What you should do:
In the records below, find the line containing "- Set up monitoring and logging" and the line containing "- Payment processing"; please repeat exactly the lines from one to the other, both included, and nothing more.

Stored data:
********
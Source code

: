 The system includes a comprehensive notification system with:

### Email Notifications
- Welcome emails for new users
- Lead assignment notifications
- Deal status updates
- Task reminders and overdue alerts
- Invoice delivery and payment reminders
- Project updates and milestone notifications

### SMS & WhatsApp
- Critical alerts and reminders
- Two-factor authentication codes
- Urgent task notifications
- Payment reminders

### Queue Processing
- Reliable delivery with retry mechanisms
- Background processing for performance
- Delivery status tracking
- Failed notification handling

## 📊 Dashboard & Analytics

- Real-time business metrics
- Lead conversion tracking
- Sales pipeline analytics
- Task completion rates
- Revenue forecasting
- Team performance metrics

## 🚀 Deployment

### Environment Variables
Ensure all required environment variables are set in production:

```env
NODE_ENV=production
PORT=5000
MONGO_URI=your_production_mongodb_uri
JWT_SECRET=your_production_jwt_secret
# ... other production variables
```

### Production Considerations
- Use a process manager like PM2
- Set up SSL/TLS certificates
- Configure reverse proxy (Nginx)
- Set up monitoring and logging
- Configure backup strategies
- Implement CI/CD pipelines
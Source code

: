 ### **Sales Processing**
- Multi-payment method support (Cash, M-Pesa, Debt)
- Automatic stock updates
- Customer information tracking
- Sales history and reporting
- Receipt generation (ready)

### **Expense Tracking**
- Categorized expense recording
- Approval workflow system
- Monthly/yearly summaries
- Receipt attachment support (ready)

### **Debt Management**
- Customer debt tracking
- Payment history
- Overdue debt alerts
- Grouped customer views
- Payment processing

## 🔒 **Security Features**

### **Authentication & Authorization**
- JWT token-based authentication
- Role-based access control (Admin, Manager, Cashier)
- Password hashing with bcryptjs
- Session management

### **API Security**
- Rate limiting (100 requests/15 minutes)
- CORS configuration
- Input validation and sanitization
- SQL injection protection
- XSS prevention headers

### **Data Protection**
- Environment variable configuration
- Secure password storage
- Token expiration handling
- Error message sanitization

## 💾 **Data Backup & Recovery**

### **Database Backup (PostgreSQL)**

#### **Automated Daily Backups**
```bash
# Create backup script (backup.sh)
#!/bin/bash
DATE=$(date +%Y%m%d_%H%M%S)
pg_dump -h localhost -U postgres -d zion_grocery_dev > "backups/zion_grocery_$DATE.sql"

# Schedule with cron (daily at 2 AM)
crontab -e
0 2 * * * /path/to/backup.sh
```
********
Written answer:
- Set up monitoring and logging
- Configure backup strategies
- Implement CI/CD pipelines
Source code

: ### **Sales Processing**
- Multi-payment method support (Cash, M-Pesa, Debt)
- Automatic stock updates
- Customer information tracking
- Sales history and reporting
- Receipt generation (ready)

### **Expense Tracking**
- Categorized expense recording
- Approval workflow system
- Monthly/yearly summaries
- Receipt attachment support (ready)

### **Debt Management**
- Customer debt tracking
- Payment history
- Overdue debt alerts
- Grouped customer views
- Payment processing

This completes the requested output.